Posted to user@spark.apache.org by Aureliano Buendia <bu...@gmail.com> on 2014/01/22 23:40:09 UTC

Using persistent hdfs on spark ec2 instanes

Hi,

1. It seems by default spark ec2 uses ephemeral hdfs, how to switch this to
persistent hdfs?

2. By default persistent hdfs server is not up, is this meant to be like
this?

Unless I'm missing something, the docs (
https://spark.incubator.apache.org/docs/0.8.1/ec2-scripts.html) do not
point to these issues.

Re: Using persistent hdfs on spark ec2 instanes

Posted by Patrick Wendell <pw...@gmail.com>.
> 1. It seems by default spark ec2 uses ephemeral hdfs, how to switch this to
> persistent hdfs?
You can stop the ephemeral one using

/root/ephemeral-hdfs/bin/stop-dfs.sh

and start the persistent one using

 /root/persistent-hdfs/bin/start-dfs.sh

> 2. By default persistent hdfs server is not up, is this meant to be like
> this?

Yes - it starts only an ephemeral one:

"The spark-ec2 script already sets up a HDFS instance for you. It’s
installed in /root/ephemeral-hdfs"

Re: Using persistent hdfs on spark ec2 instanes

Posted by Aureliano Buendia <bu...@gmail.com>.
On Thu, Jan 23, 2014 at 12:41 AM, Patrick Wendell <pw...@gmail.com>wrote:

> It should work correctly and yes, it starts and stops on port 9010.
> You'll need to use "hdfs://<master-hostname>:9010/path/to/whatever" to
> access files from Spark. Is that what you are asking about?
>

Actually, when I tried:

myRdd.saveAsTextFile("hdfs://<master-hostname>:9000/path/to/whatever")
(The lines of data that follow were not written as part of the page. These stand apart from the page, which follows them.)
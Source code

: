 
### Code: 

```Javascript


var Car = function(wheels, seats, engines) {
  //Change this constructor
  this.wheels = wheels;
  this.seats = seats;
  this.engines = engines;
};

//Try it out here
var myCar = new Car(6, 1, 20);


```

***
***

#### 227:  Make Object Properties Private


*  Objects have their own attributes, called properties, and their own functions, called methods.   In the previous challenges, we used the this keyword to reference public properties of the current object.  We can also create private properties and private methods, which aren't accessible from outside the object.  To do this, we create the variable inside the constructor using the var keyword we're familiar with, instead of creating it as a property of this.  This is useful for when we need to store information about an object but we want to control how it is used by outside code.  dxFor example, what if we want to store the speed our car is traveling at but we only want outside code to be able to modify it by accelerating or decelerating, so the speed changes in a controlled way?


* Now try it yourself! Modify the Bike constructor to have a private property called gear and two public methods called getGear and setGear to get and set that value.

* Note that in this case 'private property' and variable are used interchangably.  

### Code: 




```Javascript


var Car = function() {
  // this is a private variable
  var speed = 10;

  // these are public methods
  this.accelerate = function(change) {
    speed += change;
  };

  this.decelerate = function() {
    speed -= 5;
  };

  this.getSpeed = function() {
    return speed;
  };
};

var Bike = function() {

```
It threw an error, as spark already tries to add the
"hdfs://<master-hostname>:9000/" prefix to the path.

So I use:

myRdd.saveAsTextFile("/path/to/whatever")

and it ends up in the ephemeral hdfs. That's why I asked if spark needs a
configuration to work with the persistent hdfs.

Of course, as you mentioned, the other way is to change persistent port to
9000.


>
> On Wed, Jan 22, 2014 at 4:36 PM, Aureliano Buendia <bu...@gmail.com>
> wrote:
> > peristent-hdfs server is set to 9010 port, instead of 9000. Does spark
> need
> > more config for this?
> >
> >
> > On Thu, Jan 23, 2014 at 12:26 AM, Patrick Wendell <pw...@gmail.com>
> > wrote:
> >>
> >> > 1. It seems by default spark ec2 uses ephemeral hdfs, how to switch
> this
> >> > to
> >> > persistent hdfs?
> >> You can stop the ephemeral one using
> >>
> >> /root/ephemeral-hdfs/bin/stop-dfs.sh
> >>
> >> and start the persistent one using
> >>
> >>  /root/persistent-hdfs/bin/start-dfs.sh
> >>
> >> > 2. By default persistent hdfs server is not up, is this meant to be
> like
> >> > this?
> >>
> >> Yes - it starts only an ephemeral one:
> >>
> >> "The spark-ec2 script already sets up a HDFS instance for you. It’s
> >> installed in /root/ephemeral-hdfs"
> >
> >
>

Re: Using persistent hdfs on spark ec2 instanes

Posted by Patrick Wendell <pw...@gmail.com>.
You can change the behavior if you edit core-site.xml in the conf
directory of spark to make 9010 the default filesystem. This is
something where the docs could probably be improved to mention this,
if you have interest in submitting a PR I'd be happy to review it.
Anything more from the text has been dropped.